If anyone ever thought this guy, Ezra Klein, was an intellectual (or even very well read (or educated)) . . . . I mean, no f*cking wonder the Obama crowd has always seemed like they're in a daze.
Having spoken with David Halberstam at length at a Key West Seminar many years ago about his book referenced in the essay below, I can attest that this amazement about poli sci knowledge is a known (not an unknown known or a known unknown (h/t Donald Rumsfeld's muddled Iraq War confusion) among both educated people and people who read a lot.
From one Poli Sci grad to all the others:
Are you f*cking kidding me?
Sunday, Sep 14, 2014
Ezra Klein and his data brigade think political science will save us. But expert opinion is why we're in this mess.Thomas Frank
In a recent article on Vox, Ezra Klein declared that his generation of Washington journalists had discovered political science, and it is like the hottest thing on wheels. In the old days, he writes, journalists “dealt with political science episodically and condescendingly.” But now, Klein declares, “Washington is listening to political scientists, in large part because it’s stopped trusting itself.”

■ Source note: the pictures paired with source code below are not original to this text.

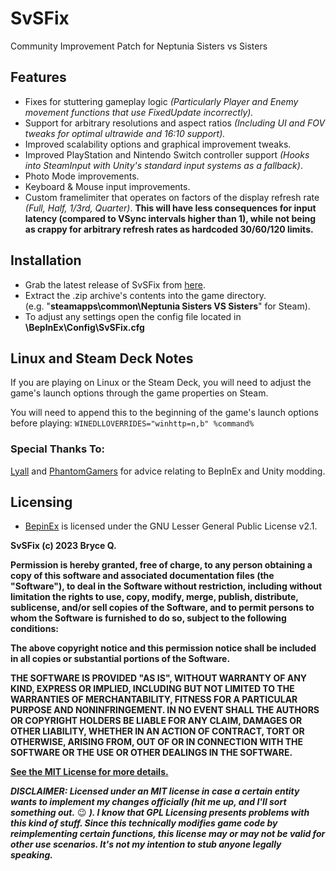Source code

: # SvSFix
Community Improvement Patch for Neptunia Sisters vs Sisters

## Features
- Fixes for stuttering gameplay logic _(Particularly Player and Enemy movement functions that use FixedUpdate incorrectly)._
- Support for arbitrary resolutions and aspect ratios _(Including UI and FOV tweaks for optimal ultrawide and 16:10 support)._
- Improved scalability options and graphical improvement tweaks.
- Improved PlayStation and Nintendo Switch controller support _(Hooks into SteamInput with Unity's standard input systems as a fallback)_.
- Photo Mode improvements.
- Keyboard & Mouse input improvements.
- Custom framelimiter that operates on factors of the display refresh rate _(Full, Half, 1/3rd, Quarter)_. **This will have less consequences for input latency (compared to VSync intervals higher than 1), while not being as crappy for arbitrary refresh rates as hardcoded 30/60/120 limits.**


## Installation
- Grab the latest release of SvSFix from [here](https://github.com/KingKrouch/SvSFix/releases).
- Extract the .zip archive's contents into the game directory.<br />(e.g. "**steamapps\common\Neptunia Sisters VS Sisters**" for Steam).
- To adjust any settings open the config file located in **\BepInEx\Config\SvSFix.cfg**

## Linux and Steam Deck Notes
If you are playing on Linux or the Steam Deck, you will need to adjust the game's launch options through the game properties on Steam.

You will need to append this to the beginning of the game's launch options before playing: ```WINEDLLOVERRIDES="winhttp=n,b" %command%```

### Special Thanks To:
[Lyall](https://github.com/Lyall) and [PhantomGamers](https://github.com/PhantomGamers) for advice relating to BepInEx and Unity modding.

## Licensing
- [BepinEx](https://github.com/BepInEx/BepInEx) is licensed under the GNU Lesser General Public License v2.1.

**SvSFix (c) 2023 Bryce Q.**

**Permission is hereby granted, free of charge, to any person obtaining a copy
of this software and associated documentation files (the "Software"), to deal
in the Software without restriction, including without limitation the rights
to use, copy, modify, merge, publish, distribute, sublicense, and/or sell
copies of the Software, and to permit persons to whom the Software is
furnished to do so, subject to the following conditions:**

**The above copyright notice and this permission notice shall be included in all
copies or substantial portions of the Software.**

**THE SOFTWARE IS PROVIDED "AS IS", WITHOUT WARRANTY OF ANY KIND, EXPRESS OR
IMPLIED, INCLUDING BUT NOT LIMITED TO THE WARRANTIES OF MERCHANTABILITY,
FITNESS FOR A PARTICULAR PURPOSE AND NONINFRINGEMENT. IN NO EVENT SHALL THE
AUTHORS OR COPYRIGHT HOLDERS BE LIABLE FOR ANY CLAIM, DAMAGES OR OTHER
LIABILITY, WHETHER IN AN ACTION OF CONTRACT, TORT OR OTHERWISE, ARISING FROM,
OUT OF OR IN CONNECTION WITH THE SOFTWARE OR THE USE OR OTHER DEALINGS IN THE
SOFTWARE.**

**[See the MIT License for more details.](https://github.com/KingKrouch/SvSFix/blob/main/LICENSE)**

_**DISCLAIMER: Licensed under an MIT license in case a certain entity wants to implement my changes officially (hit me up, and I'll sort something out.**_ 😉 _**). I know that GPL Licensing presents problems with this kind of stuff. Since this technically modifies game code by reimplementing certain functions, this license may or may not be valid for other use scenarios. It's not my intention to stub anyone legally speaking.**_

Klein finds that political scientists give better answers to his questions than politicians themselves, because politicians are evasive but scientists are scientists, you know, they deal in “structural explanations” for political events. So the “young political journalists” who are roaring around town in their white lab coats frightening the local bourgeoisie “know a lot more about political science and how to use it” than their elders did.
Hence Klein’s title: “How Political Science Conquered Washington.”
Nearly every aspect of this argument annoyed me. To suggest, for starters, that people in Washington are — or were, until recently — ignorant or contemptuous of academic expertise is like saying the people of Tulsa have not yet heard about this amazing stuff called oil. Not only does Washington routinely fill the No. 1 spot on those “most educated cities” articles, but the town positively seethes with academic experts. Indeed, it is the only city I know of that actually boasts a sizable population of fake experts, handing out free-market wisdom to passers-by from their subsidized seats at Cato and Heritage.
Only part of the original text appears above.